The first four episodes were hampered by a mission of the week which never convinced me that there was any need for a doll, rather than a similarly skilled person who would do the job for a lot less money. I wouldn’t mind an unconvincing scenario so much if it was entertaining. Episode five, ‘True Believer’, was the first sign that there was the potential for something better, with a more convincing need for a doll and a less predictable plot, as well as more scenes with a fully-clothed Eliza Dushku, but it still fell some way short of greatness.
‘Man on the Street’ is another step up in quality. In Joel Myner’s hiring of a woman to pretend, if only for a day, that the woman he loved is still alive and well, we get a situation I can see that someone would hire a doll for, instead of the non-active with the same skills who could do the job for a lot less money and a lot less hassle. It’s even briefly sympathetic, until Ballard punctures it with the difference between his fantasies and Myner’s – however unhealthy his fantasies about Caroline/Echo are, he isn’t using an innocent to make them come true. And the final scene, where Echo returns to complete the assignment cut short by Ballard, nicely conflicts our sympathy towards Myner with the inherent skeeviness of the dollhouses, and guest star Patton Oswalt pulls off a tricky role which could easily have been unredeemably loathsome. (Even if it was distracting when I spent the first scene wondering why he was so damn familiar.)
It’s also the episode where Ballard gets to be more than the cliche of FBI agent chasing the case no one else believes in, even if I suspect some of it is unintentional. It’s clear that while he might be a good investigator, he’s also obsessive about this case, and not afraid to use violence against anyone who he sees as standing in his way, although I think that what I’m supposed to take away from the fight scenes is how enjoyably badass he is, not how much he enjoys a fight. This being a Joss Whedon show, once he got to the happy post-coital scene with his neighbour it was inevitable that something horrible was about to befall her, and while the revelation of her secret active identity is not much of a revelation, I’d rather have that than have her end up dead, and it sets up the potentially interesting conflicts when Ballard realises what and who she is. And is an FBI agent really supposed to reveal the details of his cases to the woman next door, even if she does make him lasagne?

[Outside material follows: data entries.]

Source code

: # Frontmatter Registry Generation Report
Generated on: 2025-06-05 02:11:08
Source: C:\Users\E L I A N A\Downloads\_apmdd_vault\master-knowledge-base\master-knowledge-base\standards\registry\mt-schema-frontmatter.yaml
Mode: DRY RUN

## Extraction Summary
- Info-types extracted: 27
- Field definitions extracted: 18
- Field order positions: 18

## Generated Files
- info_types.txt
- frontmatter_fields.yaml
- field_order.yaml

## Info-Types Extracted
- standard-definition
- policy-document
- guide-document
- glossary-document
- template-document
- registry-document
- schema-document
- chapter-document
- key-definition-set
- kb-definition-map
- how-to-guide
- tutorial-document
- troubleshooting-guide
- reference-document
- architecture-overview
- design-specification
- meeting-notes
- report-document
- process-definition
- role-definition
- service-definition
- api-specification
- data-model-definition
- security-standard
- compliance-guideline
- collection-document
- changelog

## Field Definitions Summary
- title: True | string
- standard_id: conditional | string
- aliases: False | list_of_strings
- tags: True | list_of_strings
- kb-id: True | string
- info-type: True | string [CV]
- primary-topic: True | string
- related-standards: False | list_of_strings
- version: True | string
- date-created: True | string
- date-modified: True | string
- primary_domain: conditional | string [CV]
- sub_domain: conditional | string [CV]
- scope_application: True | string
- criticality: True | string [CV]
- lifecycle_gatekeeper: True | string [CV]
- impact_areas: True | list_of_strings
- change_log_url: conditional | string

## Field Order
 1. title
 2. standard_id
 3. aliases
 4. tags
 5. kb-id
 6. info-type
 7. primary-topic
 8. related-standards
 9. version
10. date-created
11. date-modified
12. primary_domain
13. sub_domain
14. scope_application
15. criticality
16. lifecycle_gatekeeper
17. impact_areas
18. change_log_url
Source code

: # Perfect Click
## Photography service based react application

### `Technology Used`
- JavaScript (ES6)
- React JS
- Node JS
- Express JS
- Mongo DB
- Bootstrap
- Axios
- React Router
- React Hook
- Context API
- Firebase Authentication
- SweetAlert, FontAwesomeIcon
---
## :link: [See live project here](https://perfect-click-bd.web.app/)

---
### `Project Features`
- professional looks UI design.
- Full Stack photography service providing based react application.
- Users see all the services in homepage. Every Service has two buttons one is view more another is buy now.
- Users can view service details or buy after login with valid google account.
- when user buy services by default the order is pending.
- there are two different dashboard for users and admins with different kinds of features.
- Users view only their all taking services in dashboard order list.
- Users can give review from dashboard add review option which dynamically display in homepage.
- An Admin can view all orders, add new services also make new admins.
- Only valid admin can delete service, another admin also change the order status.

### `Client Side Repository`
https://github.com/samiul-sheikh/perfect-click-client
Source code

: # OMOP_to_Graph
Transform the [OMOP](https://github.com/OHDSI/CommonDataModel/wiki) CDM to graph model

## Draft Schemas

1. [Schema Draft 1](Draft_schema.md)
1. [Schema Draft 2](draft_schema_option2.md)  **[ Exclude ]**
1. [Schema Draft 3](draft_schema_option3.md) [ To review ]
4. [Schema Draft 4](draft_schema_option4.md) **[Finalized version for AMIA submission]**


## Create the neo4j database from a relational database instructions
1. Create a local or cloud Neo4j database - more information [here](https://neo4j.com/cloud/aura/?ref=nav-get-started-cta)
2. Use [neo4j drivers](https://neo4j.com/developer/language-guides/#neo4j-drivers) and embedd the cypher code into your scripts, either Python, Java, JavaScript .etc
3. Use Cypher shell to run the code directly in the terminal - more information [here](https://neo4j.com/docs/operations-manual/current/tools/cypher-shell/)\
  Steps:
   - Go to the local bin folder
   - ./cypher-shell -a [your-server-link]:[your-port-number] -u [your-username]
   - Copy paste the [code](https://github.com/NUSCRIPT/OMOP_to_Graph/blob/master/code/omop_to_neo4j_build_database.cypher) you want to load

The third pairing, and probably the least satisfactory, is that of Sierra and her rape at the hands of her handler. Despite the red herring of Victor, her handler was so obviously dodgy that the identity of her abuser wasn’t a surprise, and it was deeply unsettling because of both the doll’s downtime personalities being so naive and childlike, and the speedy resolution of how Sierra would be just fine now he’s out of the way. My interest in this development is more for the character of Boyd – I want to see just how a character who feels so strongly about Sierra’s abuse that he punches a man through a plate glass window can reconcile that with working for the Dollhouse, which performs the same abuse on a wider scale, and how he fell so far from his presumably moral and upstanding past as an officer of the law.
The episode also delivers some hints about where the overall plot is heading, with the Dollhouse revealed to be an international organisation which does not necessarily exist just to provide the doll’s services. This makes sense not just because the Dollhouses themselves take some hiding, but because it gives them a purpose beyond the rather unconvincing mission of the week assignments. And there’s a mole in the Dollhouse, which I am hoping will be Topher, if only because I still find him to be creepy and arrogant and not at all funny.
Dollhouse stil has an uphill struggle to get past the problems inherent in the premise – it’s noteable that the best episode so far is one which keeps Echo and her assignment in the background for much of the episode. I still can’t see where it can go in the long-term, because the more they engage with the disturbing nature of the dollhouses, the less I want to watch them try and do a fun personality of the week episode. For now they’ve demonstrated enough potential to keep me watching.